Now, however, the house is littered with books in progress. Half a dozen are on the nightstand and three or four more are on the desk in the kitchen. Another is tucked beneath the futon in the spare bedroom.
It’s hard to stick with one all the way through because the older I get the more I realize the sad fact: so many books, so little time.
It makes for abrupt shifts in tone, to say the least. Based on my current reading load, it goes something like this: A chapter of Jane Austen’s “Emma” in the morning followed by a few pages of “Snow Angels” by Jim Thompson. Austen carries her plot forward through dialogue. Her characters never lounge over snacks and beer, they sit oh-so-politely on hard chairs with their backs straight and feet on the floor.
Thompson, whom I am reading because he’s originally from around here, drives the action with mutilated corpses and blood-spattered crime scenes.

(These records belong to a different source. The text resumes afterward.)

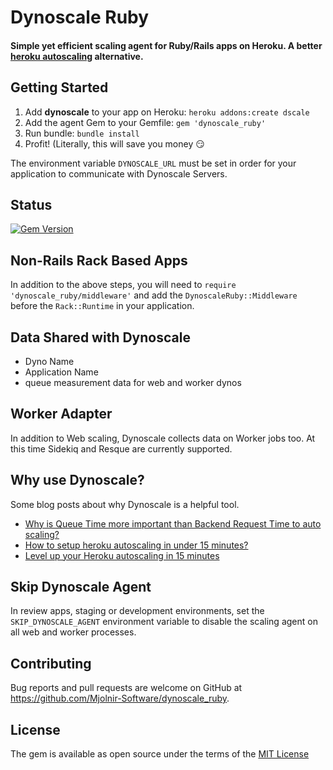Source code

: # Dynoscale Ruby

#### Simple yet efficient scaling agent for Ruby/Rails apps on Heroku.  A better [heroku autoscaling](https://dynoscale.net/blog/why-is-queue-time-more-important-than-backend-request-time-to-auto-scaling) alternative.

## Getting Started

1. Add __dynoscale__ to your app on Heroku: `heroku addons:create dscale`
2. Add the agent Gem to your Gemfile: `gem 'dynoscale_ruby'`
3. Run bundle:  `bundle install`
4. Profit! (Literally, this will save you money 😏

The environment variable `DYNOSCALE_URL` must be set in order for your application to communicate with Dynoscale Servers.

## Status

[![Gem Version](https://badge.fury.io/rb/dynoscale_ruby.svg)](https://badge.fury.io/rb/dynoscale_ruby)

## Non-Rails Rack Based Apps

In addition to the above steps, you will need to `require 'dynoscale_ruby/middleware'` and add the `DynoscaleRuby::Middleware` before the `Rack::Runtime` in your application.

## Data Shared with Dynoscale

* Dyno Name
* Application Name
* queue measurement data for web and worker dynos

## Worker Adapter

In addition to Web scaling, Dynoscale collects data on Worker jobs too. At this time Sidekiq and Resque are currently supported.

## Why use Dynoscale?

Some blog posts about why Dynoscale is a helpful tool.

* [Why is Queue Time more important than Backend Request Time to auto scaling?](https://dynoscale.net/blog/why-is-queue-time-more-important-than-backend-request-time-to-auto-scaling)
* [How to setup heroku autoscaling in under 15 minutes?](https://dynoscale.net/blog/how-to-setup-heroku-autoscaling-in-under-15-minutes)
* [Level up your Heroku autoscaling in 15 minutes](http://localhost:5008/blog/level-up-your-heroku-autoscaling-in-15-minutes)

## Skip Dynoscale Agent

In review apps, staging or development environments, set the `SKIP_DYNOSCALE_AGENT` environment variable to disable the scaling agent on all web and worker processes.

## Contributing

Bug reports and pull requests are welcome on GitHub at https://github.com/Mjolnir-Software/dynoscale_ruby.

## License

The gem is available as open source under the terms of the [MIT License](http://opensource.org/licenses/MIT)

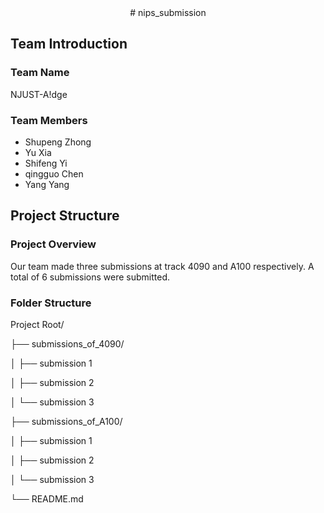 <center>
# nips_submission
</center>

## Team Introduction

### Team Name

NJUST-A!dge

### Team Members

- Shupeng Zhong
- Yu Xia
- Shifeng Yi
- qingguo Chen
- Yang Yang

## Project Structure

### Project Overview

Our team made three submissions at track 4090 and A100 respectively. A total of 6 submissions were submitted.

### Folder Structure

Project Root/

├── submissions_of_4090/

│ ├── submission 1

│ ├── submission 2

│ └── submission 3

├── submissions_of_A100/

│ ├── submission 1

│ ├── submission 2

│ └── submission 3

└── README.md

Another day might begin with a little Douglas Adams — it’s his “Hitchhiker’s Guide to the Galaxy” under the futon — and continue with a little “Dark Journey, the Tragedy of the Donner Party” by Allen Eckert. The Donner book has been taking me longer than expected. It’s just the kind of well-researched, smoothly written popular history that non-scholars like me appreciate, but the trouble is, I know what’s going to happen and it won’t be pretty.
Another day you could catch me with James Boswell’s diary (I love it because it makes me feel like I’m snooping) one moment and H.L. Mencken’s memoir another.
Also in the bedside stack is Moby Dick, which, having never read all the way through, I started a few months ago. It sounded after a few chapters and hasn’t come up for air since.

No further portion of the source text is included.